Variant types

H6o8WD6

Many programming tasks deal with heterogeneous data

  • Directions: Left, Right, Up, Down.

  • Numbers that can be either an Int or a Float.

  • Geometric shapes: Square, Circle, Triangle, etc. Each such shape can have different properties (radius for the circle, but width and height for a rectangle).

  • Colors in various color models (RGB, CMYK, etc.)

  • UI events or possible actions available to a user.

  • Various map landmarks.

  • Types of food.

  • etc.

From a programming language, we need:

  • Convenient means for declaring such heterogeneous data types.

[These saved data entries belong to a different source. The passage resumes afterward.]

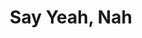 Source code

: ---
image: /_public/img/logo/yeah-nah.png
title: Say Yeah, Nah
url: https://www.alcohol.org.nz/resources-research/campaigns/say-yeah-nah
--- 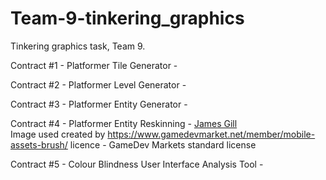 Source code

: # Team-9-tinkering_graphics
Tinkering graphics task, Team 9.

Contract #1 - Platformer Tile Generator - 

Contract #2 - Platformer Level Generator - 

Contract #3 - Platformer Entity Generator - 

Contract #4 - Platformer Entity Reskinning - [James Gill](https://github.com/atdeJimmyG)\
Image used created by https://www.gamedevmarket.net/member/mobile-assets-brush/ licence - GameDev Markets standard license

Contract #5 - Colour Blindness User Interface Analysis Tool - 
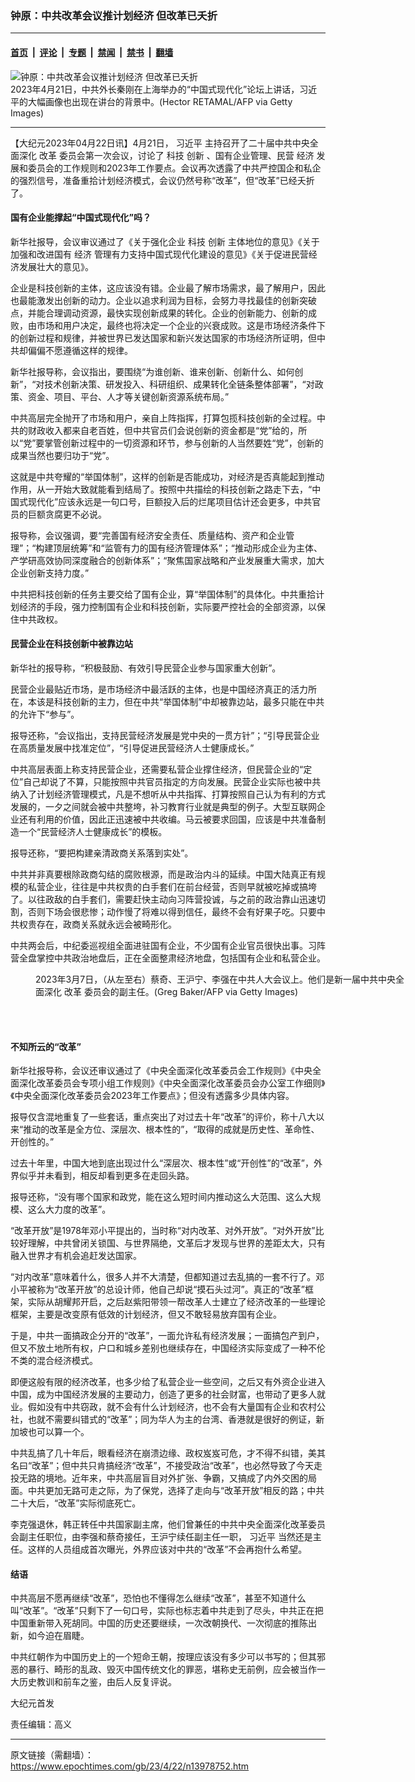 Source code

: ### 钟原：中共改革会议推计划经济 但改革已夭折

---

#### [首页](../../../..?n13978752) &nbsp;|&nbsp; [评论](../../../../../epoch-comment?n13978752) &nbsp;|&nbsp; [专题](../../../../../epoch-special?n13978752) &nbsp;|&nbsp; [禁闻](../../../../../epoch-news?n13978752) &nbsp;|&nbsp; [禁书](../../../../../books?n13978752) &nbsp;|&nbsp; [翻墙](https://github.com/gfw-breaker/nogfw/blob/master/README.md?n13978752)


<div><img alt="钟原：中共改革会议推计划经济 但改革已夭折" class="attachment-djy_600_400 size-djy_600_400 wp-post-image" src="https://i.epochtimes.com/assets/uploads/2023/04/id13978761-GettyImages-1252034677-600x400.jpg"/>
<div class="caption">
 2023年4月21日，中共外长秦刚在上海举办的“中国式现代化”论坛上讲话，习近平的大幅画像也出现在讲台的背景中。(Hector RETAMAL/AFP via Getty Images)
</div></div><hr/><div class="post_content" id="artbody" itemprop="articleBody">
 <!-- article content begin -->
 <p>
  【大纪元2023年04月22日讯】4月21日，
  <ok href="https://www.epochtimes.com/gb/tag/%E4%B9%A0%E8%BF%91%E5%B9%B3.html">
   习近平
  </ok>
  主持召开了二十届中共中央全面深化
  <ok href="https://www.epochtimes.com/gb/tag/%E6%94%B9%E9%9D%A9.html">
   改革
  </ok>
  委员会第一次会议，讨论了
  <ok href="https://www.epochtimes.com/gb/tag/%E7%A7%91%E6%8A%80.html">
   科技
  </ok>
  <ok href="https://www.epochtimes.com/gb/tag/%E5%88%9B%E6%96%B0.html">
   创新
  </ok>
  、国有企业管理、民营
  <ok href="https://www.epochtimes.com/gb/tag/%E7%BB%8F%E6%B5%8E.html">
   经济
  </ok>
  发展和委员会的工作规则和2023年工作要点。会议再次透露了中共严控国企和私企的强烈信号，准备重拾计划经济模式，会议仍然号称“改革”，但“改革”已经夭折了。
 </p>
 <h4>
  国有企业能撑起“中国式现代化”吗？
 </h4>
 <p>
  新华社报导，会议审议通过了《关于强化企业
  <ok href="https://www.epochtimes.com/gb/tag/%E7%A7%91%E6%8A%80.html">
   科技
  </ok>
  <ok href="https://www.epochtimes.com/gb/tag/%E5%88%9B%E6%96%B0.html">
   创新
  </ok>
  主体地位的意见》《关于加强和改进国有
  <ok href="https://www.epochtimes.com/gb/tag/%E7%BB%8F%E6%B5%8E.html">
   经济
  </ok>
  管理有力支持中国式现代化建设的意见》《关于促进民营经济发展壮大的意见》。
 </p>
 <p>
  企业是科技创新的主体，这应该没有错。企业最了解市场需求，最了解用户，因此也最能激发出创新的动力。企业以追求利润为目标，会努力寻找最佳的创新突破点，并能合理调动资源，最快实现创新成果的转化。企业的创新能力、创新的成败，由市场和用户决定，最终也将决定一个企业的兴衰成败。这是市场经济条件下的创新过程和规律，并被世界已发达国家和新兴发达国家的市场经济所证明，但中共却偏偏不愿遵循这样的规律。
 </p>
 <p>
  新华社报导称，会议指出，要围绕“为谁创新、谁来创新、创新什么、如何创新”，“对技术创新决策、研发投入、科研组织、成果转化全链条整体部署”，“对政策、资金、项目、平台、人才等关键创新资源系统布局。”
 </p>
 <p>
  中共高层完全抛开了市场和用户，亲自上阵指挥，打算包揽科技创新的全过程。中共的财政收入都来自老百姓，但中共官员们会说创新的资金都是“党”给的，所以“党”要掌管创新过程中的一切资源和环节，参与创新的人当然要姓“党”，创新的成果当然也要归功于“党”。
 </p>
 <p>
  这就是中共夸耀的“举国体制”，这样的创新是否能成功，对经济是否真能起到推动作用，从一开始大致就能看到结局了。按照中共描绘的科技创新之路走下去，“中国式现代化”应该永远是一句口号，巨额投入后的烂尾项目估计还会更多，中共官员的巨额贪腐更不必说。
 </p>
 <p>
  报导称，会议强调，要“完善国有经济安全责任、质量结构、资产和企业管理”；“构建顶层统筹”和“监管有力的国有经济管理体系”；“推动形成企业为主体、产学研高效协同深度融合的创新体系”；“聚焦国家战略和产业发展重大需求，加大企业创新支持力度。”
 </p>
 <p>
  中共把科技创新的任务主要交给了国有企业，算“举国体制”的具体化。中共重拾计划经济的手段，强力控制国有企业和科技创新，实际要严控社会的全部资源，以保住中共政权。
 </p>
 <h4>
  民营企业在科技创新中被靠边站
 </h4>
 <p>
  新华社的报导称，“积极鼓励、有效引导民营企业参与国家重大创新”。
 </p>
 <p>
  民营企业最贴近市场，是市场经济中最活跃的主体，也是中国经济真正的活力所在，本该是科技创新的主力，但在中共“举国体制”中却被靠边站，最多只能在中共的允许下“参与”。
 </p>
 <p>
  报导还称，“会议指出，支持民营经济发展是党中央的一贯方针”；“引导民营企业在高质量发展中找准定位”，“引导促进民营经济人士健康成长。”
 </p>
 <p>
  中共高层表面上称支持民营企业，还需要私营企业撑住经济，但民营企业的“定位”自己却说了不算，只能按照中共官员指定的方向发展。民营企业实际也被中共纳入了计划经济管理模式，凡是不想听从中共指挥、打算按照自己认为有利的方式发展的，一夕之间就会被中共整垮，补习教育行业就是典型的例子。大型互联网企业还有利用的价值，因此正迅速被中共收编。马云被要求回国，应该是中共准备制造一个“民营经济人士健康成长”的模板。
 </p>
 <p>
  报导还称，“要把构建亲清政商关系落到实处”。
 </p>
 <p>
  中共并非真要根除政商勾结的腐败根源，而是政治内斗的延续。中国大陆真正有规模的私营企业，往往是中共权贵的白手套们在前台经营，否则早就被吃掉或搞垮了。以往政敌的白手套们，需要赶快主动向习阵营投诚，与之前的政治靠山迅速切割，否则下场会很悲惨；动作慢了将难以得到信任，最终不会有好果子吃。只要中共权贵存在，政商关系就永远会被畸形化。
 </p>
 <p>
  中共两会后，中纪委巡视组全面进驻国有企业，不少国有企业官员很快出事。习阵营全盘掌控中共政治地盘后，正在全面整肃经济地盘，包括国有企业和私营企业。
 </p>
 <figure aria-describedby="caption-attachment-13978764" class="wp-caption aligncenter" id="attachment_13978764" style="width: 600px">
  <ok href="https://i.epochtimes.com/assets/uploads/2023/04/id13978764-GettyImages-1247849676_light.jpg" target="_blank">
   <img alt="" class="size-large wp-image-13978764" src="https://i.epochtimes.com/assets/uploads/2023/04/id13978764-GettyImages-1247849676_light-600x400.jpg"/>
  </ok>
  <br/><figcaption class="wp-caption-text" id="caption-attachment-13978764">
   2023年3月7日，（从左至右）蔡奇、王沪宁、李强在中共人大会议上。他们是新一届中共中央全面深化
   <ok href="https://www.epochtimes.com/gb/tag/%E6%94%B9%E9%9D%A9.html">
    改革
   </ok>
   委员会的副主任。(Greg Baker/AFP via Getty Images)
  </figcaption><br/>
 </figure><br/>
 <h4>
  不知所云的“改革”
 </h4>
 <p>
  新华社报导称，会议还审议通过了《中央全面深化改革委员会工作规则》《中央全面深化改革委员会专项小组工作规则》《中央全面深化改革委员会办公室工作细则》《中央全面深化改革委员会2023年工作要点》；但没有透露多少具体内容。
 </p>
 <p>
  报导仅含混地重复了一些套话，重点突出了对过去十年“改革”的评价，称十八大以来“推动的改革是全方位、深层次、根本性的”，“取得的成就是历史性、革命性、开创性的。”
 </p>
 <p>
  过去十年里，中国大地到底出现过什么“深层次、根本性”或“开创性”的“改革”，外界似乎并未看到，相反却看到更多在走回头路。
 </p>
 <p>
  报导还称，“没有哪个国家和政党，能在这么短时间内推动这么大范围、这么大规模、这么大力度的改革”。
 </p>
 <p>
  “改革开放”是1978年邓小平提出的，当时称“对内改革、对外开放”。“对外开放”比较好理解，中共曾闭关锁国、与世界隔绝，文革后才发现与世界的差距太大，只有融入世界才有机会追赶发达国家。
 </p>
 <p>
  “对内改革”意味着什么，很多人并不大清楚，但都知道过去乱搞的一套不行了。邓小平被称为“改革开放”的总设计师，他自己却说“摸石头过河”。真正的“改革”框架，实际从胡耀邦开启，之后赵紫阳带领一帮改革人士建立了经济改革的一些理论框架，主要是改变原有低效的计划经济，但又不敢轻易放弃国有企业。
 </p>
 <p>
  于是，中共一面搞政企分开的“改革”，一面允许私有经济发展；一面搞包产到户，但又不放土地所有权，户口和城乡差别也继续存在，中国经济实际变成了一种不伦不类的混合经济模式。
 </p>
 <p>
  即便这般有限的经济改革，也多少给了私营企业一些空间，之后又有外资企业进入中国，成为中国经济发展的主要动力，创造了更多的社会财富，也带动了更多人就业。假如没有中共窃政，就不会有什么计划经济，也不会有大量国有企业和农村公社，也就不需要纠错式的“改革”；同为华人为主的台湾、香港就是很好的例证，新加坡也可以算一个。
 </p>
 <p>
  中共乱搞了几十年后，眼看经济在崩溃边缘、政权岌岌可危，才不得不纠错，美其名曰“改革”；但中共只肯搞经济“改革”，不接受政治“改革”，也必然导致了今天走投无路的境地。近年来，中共高层盲目对外扩张、争霸，又搞成了内外交困的局面。中共更加无路可走之际，为了保党，选择了走向与“改革开放”相反的路；中共二十大后，“改革”实际彻底死亡。
 </p>
 <p>
  李克强退休，韩正转任中共国家副主席，他们曾兼任的中共中央全面深化改革委员会副主任职位，由李强和蔡奇接任，王沪宁续任副主任一职，
  <ok href="https://www.epochtimes.com/gb/tag/%E4%B9%A0%E8%BF%91%E5%B9%B3.html">
   习近平
  </ok>
  当然还是主任。这样的人员组成首次曝光，外界应该对中共的“改革”不会再抱什么希望。
 </p>
 <h4>
  结语
 </h4>
 <p>
  中共高层不愿再继续“改革”，恐怕也不懂得怎么继续“改革”，甚至不知道什么叫“改革”。“改革”只剩下了一句口号，实际也标志着中共走到了尽头，中共正在把中国重新带入死胡同。中国的历史还要继续，一次改朝换代、一次彻底的推陈出新，如今迫在眉睫。
 </p>
 <p>
  中共红朝作为中国历史上的一个短命王朝，按理应该没有多少可以书写的；但其邪恶的暴行、畸形的乱政、毁灭中国传统文化的罪恶，堪称史无前例，应会被当作一大历史教训和前车之鉴，由后人反复评说。
 </p>
 <p>
  大纪元首发
 </p>
 <p>
  责任编辑：高义
 </p>
 <!-- article content end -->
 <div id="below_article_ad">
 </div>
</div>


---

原文链接（需翻墙）：https://www.epochtimes.com/gb/23/4/22/n13978752.htm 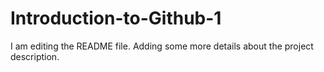 # Introduction-to-Github-1
I am editing the README file. Adding some more details about the project description.

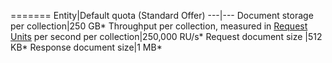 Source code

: =======
Entity|Default quota (Standard Offer)
---|---
Document storage per collection|250 GB*
Throughput per collection, measured in [Request Units](../articles/documentdb/documentdb-request-units.md) per second per collection|250,000 RU/s*
Request document size |512 KB*
Response document size|1 MB*

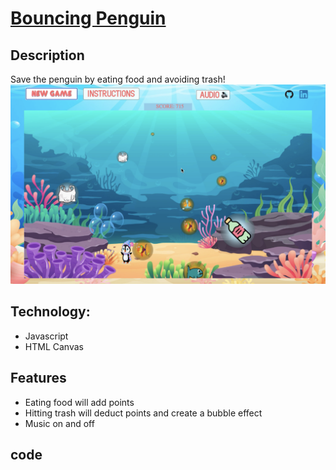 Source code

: # [Bouncing Penguin](https://anyqx.github.io/bouncing-penguin/)

## Description
Save the penguin by eating food and avoiding trash!
![Project-pic](/assets/images/project_pic.png)

## Technology:
* Javascript
* HTML Canvas

## Features
* Eating food will add points
* Hitting trash will deduct points and create a bubble effect
* Music on and off

## code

  • The ability to define operations on these data types.

  • Type-checking by the compiler.

In C, one can use enum and union to model data can assume one of several possible values.

A type for storing four directions:

enum Dir {LEFT, RIGHT, UP, DOWN};

int main () {
  enum Dir dir = LEFT;
}

A type for storing either int or double value:

union Number {int i; double d;};

int main() {
  union Number num;
  num.i = 15; // if used i, it is int
              // if used d, it is double
}

See this link on how union and struct types can be used to implement a variant type in C. union types are somewhat tricky to use correctly, so in C++, one would often use a hierarchy of classes instead.

In object-oriented programming, one can use classes for similar purposes. For example, a parent class Number with child classes Float and Int, or a parent class Shape with child classes Circle, Square, and Rectangle.

Introducing variant types

In functional programming, the situations described above can be modeled with variant types.

A type representing four directions and a simple example of its usage:

type dir = Left | Right | Up | Down
let () =
  let dir = Left in

  match dir with
  | Left -> print_endline "Going left"
  | Right -> print_endline "Going right"
  | _ -> print_endline "Going up or down"

A function reversing direction:

let reverse d =
  match d with
  | Left -> Right
  | Right -> Left
  | Up -> Down
  | Down -> Up

A geometric shape type, and a function area that computes the area of a shape:

type shape =
    Square of float             (** width *)
  | Rectangle of (float*float)  (** width and height *)
  | Circle of float             (** radius *)
let area sh =
  match sh with
  | Square w -> w *. w
  | Rectangle (w,h) -> w *. h
  | Circle r ->
      let pi = 4.0 *. atan 1.0 in
      pi *. r *. r

A variant number type that stores int or float values:

type number = Int of int | Float of float

let () =
  let v = Int 15 in

  match v with
  | Int x -> Printf.printf "It is int %i\n" x
  | Float x -> Printf.printf "It is float %g\n" x

A function that adds two variant numbers defined above. It automatically promotes int to float when necessary:

let sum n1 n2 =
  match n1, n2 with
  | Int x, Int y -> Int (x+y)
  | Int x, Float y -> Float (float x +. y)
  | Float x, Int y -> Float (x +. float y)
  | Float x, float y -> Float (x +. y)

We are using function float, it is the same as float_of_int, converting integer to float.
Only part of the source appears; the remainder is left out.